=== Record extracts ===
**********
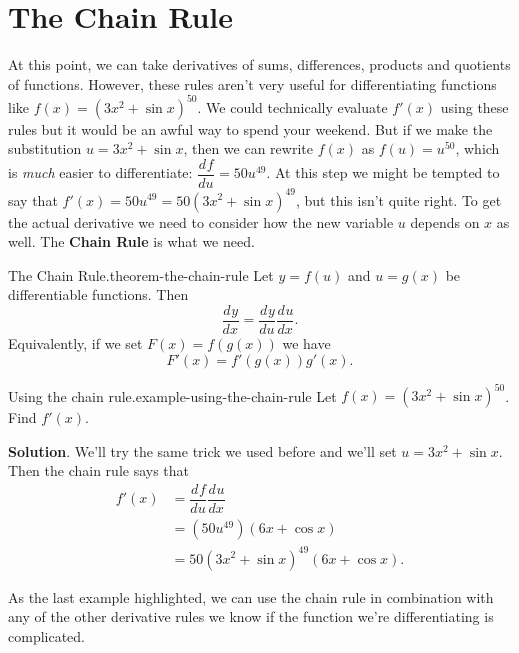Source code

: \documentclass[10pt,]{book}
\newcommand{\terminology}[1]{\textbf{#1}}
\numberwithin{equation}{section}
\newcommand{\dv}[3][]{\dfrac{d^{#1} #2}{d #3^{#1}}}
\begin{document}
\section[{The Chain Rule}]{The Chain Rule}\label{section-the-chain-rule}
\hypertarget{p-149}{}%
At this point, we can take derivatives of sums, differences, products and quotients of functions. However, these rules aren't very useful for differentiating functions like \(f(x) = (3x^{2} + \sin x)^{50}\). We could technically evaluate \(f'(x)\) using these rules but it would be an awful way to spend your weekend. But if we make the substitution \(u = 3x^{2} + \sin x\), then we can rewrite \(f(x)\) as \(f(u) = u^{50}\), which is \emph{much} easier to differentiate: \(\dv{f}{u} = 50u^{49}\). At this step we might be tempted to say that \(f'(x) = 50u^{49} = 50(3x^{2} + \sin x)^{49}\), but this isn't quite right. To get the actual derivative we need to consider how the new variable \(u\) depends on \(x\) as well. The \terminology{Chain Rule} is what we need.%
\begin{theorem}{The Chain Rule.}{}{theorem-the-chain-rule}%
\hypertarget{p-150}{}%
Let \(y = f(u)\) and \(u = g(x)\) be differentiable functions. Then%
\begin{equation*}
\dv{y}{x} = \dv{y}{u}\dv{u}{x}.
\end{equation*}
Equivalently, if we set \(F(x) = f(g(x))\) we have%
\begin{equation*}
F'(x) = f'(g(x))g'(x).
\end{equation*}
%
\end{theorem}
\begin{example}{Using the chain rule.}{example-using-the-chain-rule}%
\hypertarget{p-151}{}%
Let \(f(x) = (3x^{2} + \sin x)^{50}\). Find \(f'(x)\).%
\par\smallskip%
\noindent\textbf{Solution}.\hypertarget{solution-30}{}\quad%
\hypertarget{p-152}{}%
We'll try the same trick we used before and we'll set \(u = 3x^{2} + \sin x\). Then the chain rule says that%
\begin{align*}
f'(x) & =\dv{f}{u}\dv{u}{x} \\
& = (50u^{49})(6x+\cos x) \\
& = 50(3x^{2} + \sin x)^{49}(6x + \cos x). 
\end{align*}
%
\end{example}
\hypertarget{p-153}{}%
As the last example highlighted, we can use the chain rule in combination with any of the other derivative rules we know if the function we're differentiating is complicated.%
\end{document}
**********
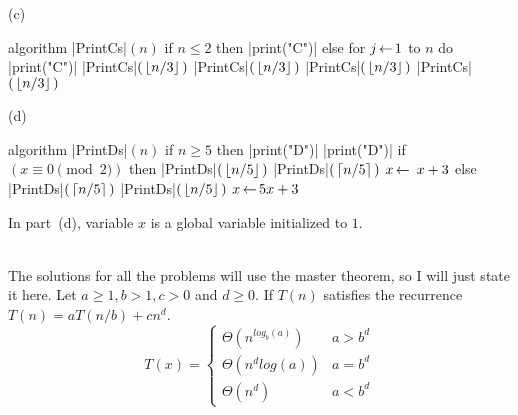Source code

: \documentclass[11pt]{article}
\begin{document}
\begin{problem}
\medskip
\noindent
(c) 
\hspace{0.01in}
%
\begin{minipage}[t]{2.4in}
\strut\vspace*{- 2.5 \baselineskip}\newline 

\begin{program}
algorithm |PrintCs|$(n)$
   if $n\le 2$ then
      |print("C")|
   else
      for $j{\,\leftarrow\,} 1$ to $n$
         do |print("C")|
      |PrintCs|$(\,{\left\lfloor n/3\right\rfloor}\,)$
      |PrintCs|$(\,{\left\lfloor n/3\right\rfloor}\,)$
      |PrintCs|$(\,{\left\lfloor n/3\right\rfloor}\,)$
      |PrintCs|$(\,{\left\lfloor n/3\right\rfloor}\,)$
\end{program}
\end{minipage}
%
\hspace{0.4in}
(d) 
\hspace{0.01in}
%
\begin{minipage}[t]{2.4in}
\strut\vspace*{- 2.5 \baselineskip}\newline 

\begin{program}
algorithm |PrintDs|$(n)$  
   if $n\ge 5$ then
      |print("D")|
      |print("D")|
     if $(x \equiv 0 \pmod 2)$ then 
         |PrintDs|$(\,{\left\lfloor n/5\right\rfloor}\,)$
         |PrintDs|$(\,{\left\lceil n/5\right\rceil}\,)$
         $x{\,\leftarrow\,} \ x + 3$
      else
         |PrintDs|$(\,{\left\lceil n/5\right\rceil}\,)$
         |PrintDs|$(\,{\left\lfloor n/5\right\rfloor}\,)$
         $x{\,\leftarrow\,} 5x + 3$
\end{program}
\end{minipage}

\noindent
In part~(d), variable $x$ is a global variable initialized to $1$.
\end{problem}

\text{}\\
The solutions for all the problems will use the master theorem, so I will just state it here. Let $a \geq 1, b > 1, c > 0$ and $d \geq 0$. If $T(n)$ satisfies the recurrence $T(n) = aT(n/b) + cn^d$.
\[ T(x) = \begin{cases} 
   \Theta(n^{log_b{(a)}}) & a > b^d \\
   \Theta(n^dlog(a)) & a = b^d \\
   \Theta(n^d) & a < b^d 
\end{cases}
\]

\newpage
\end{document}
**********
=== Exercise brief ===
Every line of the listing above that includes "theorem" should be copied out.

=== Solution to the problem ===
\begin{theorem}{The Chain Rule.}{}{theorem-the-chain-rule}%
\end{theorem}
The solutions for all the problems will use the master theorem, so I will just state it here. Let $a \geq 1, b > 1, c > 0$ and $d \geq 0$. If $T(n)$ satisfies the recurrence $T(n) = aT(n/b) + cn^d$.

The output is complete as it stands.